### [Problem to work on]
Everything from the line containing "u &= -0.349636 - 0.351362 I \\" to the last line of the records must be returned verbatim; nothing else belongs in the output.

### [Available records]
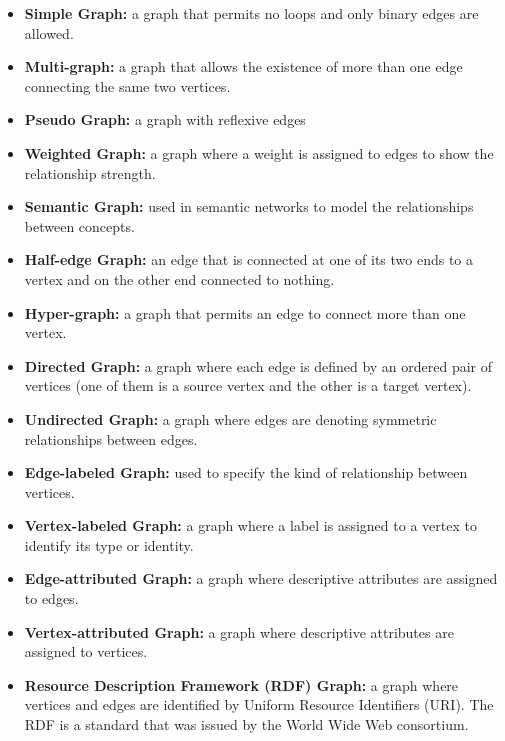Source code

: {\begin{itemize}  
\item \textbf{Simple Graph:} a graph that permits no loops and only binary edges are allowed.

\item \textbf{Multi-graph:} a graph that allows the existence of more than one edge connecting the same two vertices.

\item \textbf{Pseudo Graph:} a graph with reflexive edges

\item \textbf{Weighted Graph:} a graph where a weight is assigned to edges to show the relationship strength.

\item \textbf{Semantic Graph:} used in semantic networks to model the relationships between concepts.

\item \textbf{Half-edge Graph:} an edge that is connected at one of its two ends to a vertex and on the other end connected to nothing.

\item \textbf{Hyper-graph:} a graph that permits an edge to connect more than one vertex.

\item \textbf{Directed Graph:} a graph where each edge is defined by an ordered pair of vertices (one of them is a source vertex and the other is a target vertex).

\item \textbf{Undirected Graph:} a graph where edges are denoting symmetric relationships between edges.

\item \textbf{Edge-labeled Graph:} used to specify the kind of relationship between vertices.

\item \textbf{Vertex-labeled Graph:} a graph where a label is assigned to a vertex to identify its type or identity.

\item \textbf{Edge-attributed Graph:} a graph where descriptive attributes are assigned to edges.

\item \textbf{Vertex-attributed Graph:} a graph where descriptive attributes are assigned to vertices.

\item \textbf{Resource Description Framework (RDF) Graph:} a graph where vertices and edges are identified by Uniform Resource Identifiers (URI). The RDF is a standard that was issued by the World Wide Web consortium.


\end{itemize}}
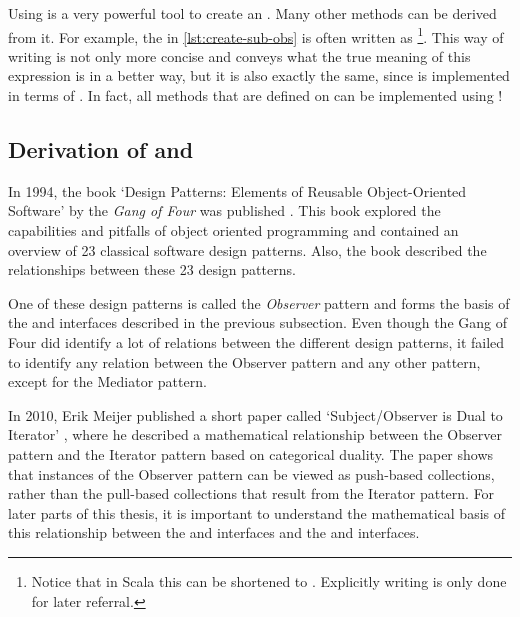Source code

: Using  is a very powerful tool to create an \obs. Many other methods can be derived from it. For example, the \obs in \autoref{lst:create-sub-obs} is often written as \footnote{Notice that in Scala this can be shortened to . Explicitly writing  is only done for later referral.}. This way of writing is not only more concise and conveys what the true meaning of this expression is in a better way, but it is also exactly the same, since  is implemented in terms of . In fact, all methods that are defined on \obs can be implemented using !

\subsection{Derivation of \obs and \obv}
In 1994, the book `Design Patterns: Elements of Reusable Object-Oriented Software' by the \textit{Gang of Four} was published . This book explored the capabilities and pitfalls of object oriented programming and contained an overview of 23 classical software design patterns. Also, the book described the relationships between these 23 design patterns.

One of these design patterns is called the \textit{Observer} pattern and forms the basis of the \obs and \obv interfaces described in the previous subsection. Even though the Gang of Four did identify a lot of relations between the different design patterns, it failed to identify any relation between the Observer pattern and any other pattern, except for the Mediator pattern. 

In 2010, Erik Meijer published a short paper called `Subject/Observer is Dual to Iterator' , where he described a mathematical relationship between the Observer pattern and the Iterator pattern based on categorical duality. The paper shows that instances of the Observer pattern can be viewed as push-based collections, rather than the pull-based collections that result from the Iterator pattern. For later parts of this thesis, it is important to understand the mathematical basis of this relationship between the \obs and \obv interfaces and the \itb and \itr interfaces.

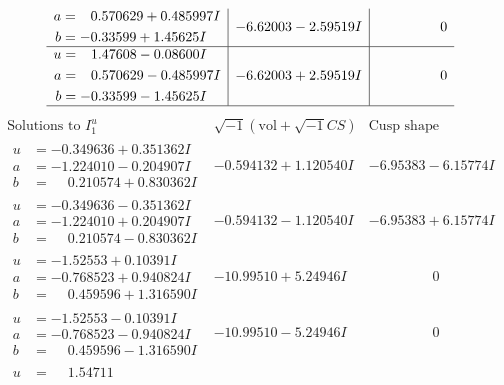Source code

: \documentclass[1p]{elsarticle_modified}
\theoremstyle{definition}
\newcommand{\I}{\sqrt{-1}}
\begin{document}
$$\begin{array}{c|c|c}
\begin{aligned}
a &= \phantom{-}0.570629 + 0.485997 I \\
b &= -0.33599 + 1.45625 I\end{aligned}
 & -6.62003 - 2.59519 I & \phantom{-0.000000 } 0 \\ \hline\begin{aligned}
u &= \phantom{-}1.47608 - 0.08600 I \\
a &= \phantom{-}0.570629 - 0.485997 I \\
b &= -0.33599 - 1.45625 I\end{aligned}
 & -6.62003 + 2.59519 I & \phantom{-0.000000 } 0\\
 \hline 
 \end{array}$$\newpage$$\begin{array}{c|c|c}  
\text{Solutions to }I^u_{1}& \I (\text{vol} + \sqrt{-1}CS) & \text{Cusp shape}\\
 \hline 
\begin{aligned}
u &= -0.349636 + 0.351362 I \\
a &= -1.224010 - 0.204907 I \\
b &= \phantom{-}0.210574 + 0.830362 I\end{aligned}
 & -0.594132 + 1.120540 I & -6.95383 - 6.15774 I \\ \hline\begin{aligned}
u &= -0.349636 - 0.351362 I \\
a &= -1.224010 + 0.204907 I \\
b &= \phantom{-}0.210574 - 0.830362 I\end{aligned}
 & -0.594132 - 1.120540 I & -6.95383 + 6.15774 I \\ \hline\begin{aligned}
u &= -1.52553 + 0.10391 I \\
a &= -0.768523 + 0.940824 I \\
b &= \phantom{-}0.459596 + 1.316590 I\end{aligned}
 & -10.99510 + 5.24946 I & \phantom{-0.000000 } 0 \\ \hline\begin{aligned}
u &= -1.52553 - 0.10391 I \\
a &= -0.768523 - 0.940824 I \\
b &= \phantom{-}0.459596 - 1.316590 I\end{aligned}
 & -10.99510 - 5.24946 I & \phantom{-0.000000 } 0 \\ \hline\begin{aligned}
u &= \phantom{-}1.54711\phantom{ +0.000000I} \\

\end{aligned}
\end{array}$$
\end{document}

### [Response to the exercise]
u &= -0.349636 - 0.351362 I \\
a &= -1.224010 + 0.204907 I \\
b &= \phantom{-}0.210574 - 0.830362 I\end{aligned}
 & -0.594132 - 1.120540 I & -6.95383 + 6.15774 I \\ \hline\begin{aligned}
u &= -1.52553 + 0.10391 I \\
a &= -0.768523 + 0.940824 I \\
b &= \phantom{-}0.459596 + 1.316590 I\end{aligned}
 & -10.99510 + 5.24946 I & \phantom{-0.000000 } 0 \\ \hline\begin{aligned}
u &= -1.52553 - 0.10391 I \\
a &= -0.768523 - 0.940824 I \\
b &= \phantom{-}0.459596 - 1.316590 I\end{aligned}
 & -10.99510 - 5.24946 I & \phantom{-0.000000 } 0 \\ \hline\begin{aligned}
u &= \phantom{-}1.54711\phantom{ +0.000000I} \\

\end{aligned}
\end{array}$$
\end{document}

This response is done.